Of course, you also have Ford’s on-record reluctance to continue playing the part: there’s the infamous “You can write this shit, George, but you can’t SAY it” line from the set of A New Hope; there’s the carbonite freezing in Empire Strikes Back, done as a failsafe in case Ford didn’t want to return; there’s the fact that Solo was going to die in Return Of The Jedi had the script not been drastically altered to have a happy ending on all fronts. I don’t know if Ford still dislikes the role or if the decades have warmed him to it, but it’s to his credit as a professional that all through this, he played the part with gusto instead of just sleepwalking to the cheque.

But – to step away from the analytical and into the personal – guys, it feels great to be honestly shocked by a Star Wars movie again. With the prequels, going in there was a sense of predestiny to everything: we knew that the Jedi would be wiped out, we knew that Anakin would lose his big duel on a planetary version of Bowser’s castle, it was just the little details that we didn’t know.

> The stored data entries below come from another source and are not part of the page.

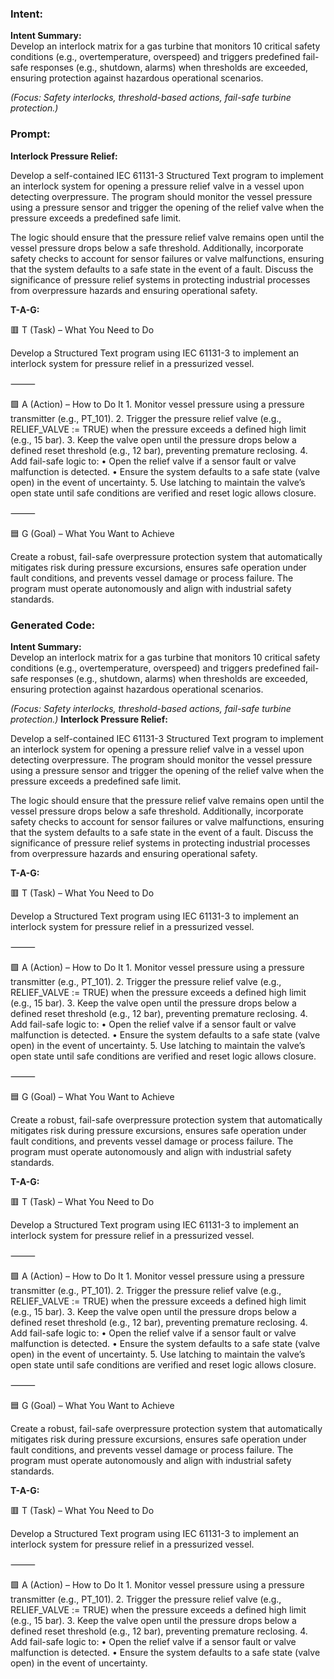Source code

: ### Intent:
**Intent Summary:**  
Develop an interlock matrix for a gas turbine that monitors 10 critical safety conditions (e.g., overtemperature, overspeed) and triggers predefined fail-safe responses (e.g., shutdown, alarms) when thresholds are exceeded, ensuring protection against hazardous operational scenarios.  

*(Focus: Safety interlocks, threshold-based actions, fail-safe turbine protection.)*

### Prompt:
**Interlock Pressure Relief:**

Develop a self-contained IEC 61131-3 Structured Text program to implement an interlock system for opening a pressure relief valve in a vessel upon detecting overpressure. The program should monitor the vessel pressure using a pressure sensor and trigger the opening of the relief valve when the pressure exceeds a predefined safe limit.

The logic should ensure that the pressure relief valve remains open until the vessel pressure drops below a safe threshold. Additionally, incorporate safety checks to account for sensor failures or valve malfunctions, ensuring that the system defaults to a safe state in the event of a fault. Discuss the significance of pressure relief systems in protecting industrial processes from overpressure hazards and ensuring operational safety.

**T-A-G:**

🟥 T (Task) – What You Need to Do

Develop a Structured Text program using IEC 61131-3 to implement an interlock system for pressure relief in a pressurized vessel.

⸻

🟩 A (Action) – How to Do It
	1.	Monitor vessel pressure using a pressure transmitter (e.g., PT_101).
	2.	Trigger the pressure relief valve (e.g., RELIEF_VALVE := TRUE) when the pressure exceeds a defined high limit (e.g., 15 bar).
	3.	Keep the valve open until the pressure drops below a defined reset threshold (e.g., 12 bar), preventing premature reclosing.
	4.	Add fail-safe logic to:
	•	Open the relief valve if a sensor fault or valve malfunction is detected.
	•	Ensure the system defaults to a safe state (valve open) in the event of uncertainty.
	5.	Use latching to maintain the valve’s open state until safe conditions are verified and reset logic allows closure.

⸻

🟦 G (Goal) – What You Want to Achieve

Create a robust, fail-safe overpressure protection system that automatically mitigates risk during pressure excursions, ensures safe operation under fault conditions, and prevents vessel damage or process failure. The program must operate autonomously and align with industrial safety standards.

### Generated Code:
**Intent Summary:**  
Develop an interlock matrix for a gas turbine that monitors 10 critical safety conditions (e.g., overtemperature, overspeed) and triggers predefined fail-safe responses (e.g., shutdown, alarms) when thresholds are exceeded, ensuring protection against hazardous operational scenarios.  

*(Focus: Safety interlocks, threshold-based actions, fail-safe turbine protection.)*
**Interlock Pressure Relief:**

Develop a self-contained IEC 61131-3 Structured Text program to implement an interlock system for opening a pressure relief valve in a vessel upon detecting overpressure. The program should monitor the vessel pressure using a pressure sensor and trigger the opening of the relief valve when the pressure exceeds a predefined safe limit.

The logic should ensure that the pressure relief valve remains open until the vessel pressure drops below a safe threshold. Additionally, incorporate safety checks to account for sensor failures or valve malfunctions, ensuring that the system defaults to a safe state in the event of a fault. Discuss the significance of pressure relief systems in protecting industrial processes from overpressure hazards and ensuring operational safety.

**T-A-G:**

🟥 T (Task) – What You Need to Do

Develop a Structured Text program using IEC 61131-3 to implement an interlock system for pressure relief in a pressurized vessel.

⸻

🟩 A (Action) – How to Do It
	1.	Monitor vessel pressure using a pressure transmitter (e.g., PT_101).
	2.	Trigger the pressure relief valve (e.g., RELIEF_VALVE := TRUE) when the pressure exceeds a defined high limit (e.g., 15 bar).
	3.	Keep the valve open until the pressure drops below a defined reset threshold (e.g., 12 bar), preventing premature reclosing.
	4.	Add fail-safe logic to:
	•	Open the relief valve if a sensor fault or valve malfunction is detected.
	•	Ensure the system defaults to a safe state (valve open) in the event of uncertainty.
	5.	Use latching to maintain the valve’s open state until safe conditions are verified and reset logic allows closure.

⸻

🟦 G (Goal) – What You Want to Achieve

Create a robust, fail-safe overpressure protection system that automatically mitigates risk during pressure excursions, ensures safe operation under fault conditions, and prevents vessel damage or process failure. The program must operate autonomously and align with industrial safety standards.

**T-A-G:**

🟥 T (Task) – What You Need to Do

Develop a Structured Text program using IEC 61131-3 to implement an interlock system for pressure relief in a pressurized vessel.

⸻

🟩 A (Action) – How to Do It
	1.	Monitor vessel pressure using a pressure transmitter (e.g., PT_101).
	2.	Trigger the pressure relief valve (e.g., RELIEF_VALVE := TRUE) when the pressure exceeds a defined high limit (e.g., 15 bar).
	3.	Keep the valve open until the pressure drops below a defined reset threshold (e.g., 12 bar), preventing premature reclosing.
	4.	Add fail-safe logic to:
	•	Open the relief valve if a sensor fault or valve malfunction is detected.
	•	Ensure the system defaults to a safe state (valve open) in the event of uncertainty.
	5.	Use latching to maintain the valve’s open state until safe conditions are verified and reset logic allows closure.

⸻

🟦 G (Goal) – What You Want to Achieve

Create a robust, fail-safe overpressure protection system that automatically mitigates risk during pressure excursions, ensures safe operation under fault conditions, and prevents vessel damage or process failure. The program must operate autonomously and align with industrial safety standards.

**T-A-G:**

🟥 T (Task) – What You Need to Do

Develop a Structured Text program using IEC 61131-3 to implement an interlock system for pressure relief in a pressurized vessel.

⸻

🟩 A (Action) – How to Do It
	1.	Monitor vessel pressure using a pressure transmitter (e.g., PT_101).
	2.	Trigger the pressure relief valve (e.g., RELIEF_VALVE := TRUE) when the pressure exceeds a defined high limit (e.g., 15 bar).
	3.	Keep the valve open until the pressure drops below a defined reset threshold (e.g., 12 bar), preventing premature reclosing.
	4.	Add fail-safe logic to:
	•	Open the relief valve if a sensor fault or valve malfunction is detected.
	•	Ensure the system defaults to a safe state (valve open) in the event of uncertainty.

I’ll go on record as someone who genuinely enjoys Revenge Of The Sith (That film realized that the prequels were at their best when they resembled a high-octane triple-A video game and kept the dialogue to a minimum), but even so, there’s only so much you can do to shock someone when they already know where things end up.

And, no, The Force Awakens isn’t emotionally perfect. We’re at a point where the MCU goes out of its way to avert the ‘million deaths is fine so long as the main characters are okay’ trope (See the Stark vs. Hulk scene in Age Of Ultron), yet the Starkiller’s countless victims are allowed almost no emotional resonance; most people who saw the film probably couldn’t tell you the name of the planet that got obliterated, which is a far cry from the destruction of Alderaan being rightly treated as the galactic equivalent of a crime against humanity. (Salon has a good article about that exact subject, even if I don’t find all the points it makes totally fair) But I really feel like they’re trying, as shown by the amount of thematic respect given to this scene here.

So here’s to the beginning of a whole new chapter in the Star Wars saga filled with twists and turns. Because anyone who’s seen Empire know that when it’s doing it right, this series takes the words ‘plot twist’ extremely seriously. Well, guys, I’m excited. It truly is a new hope.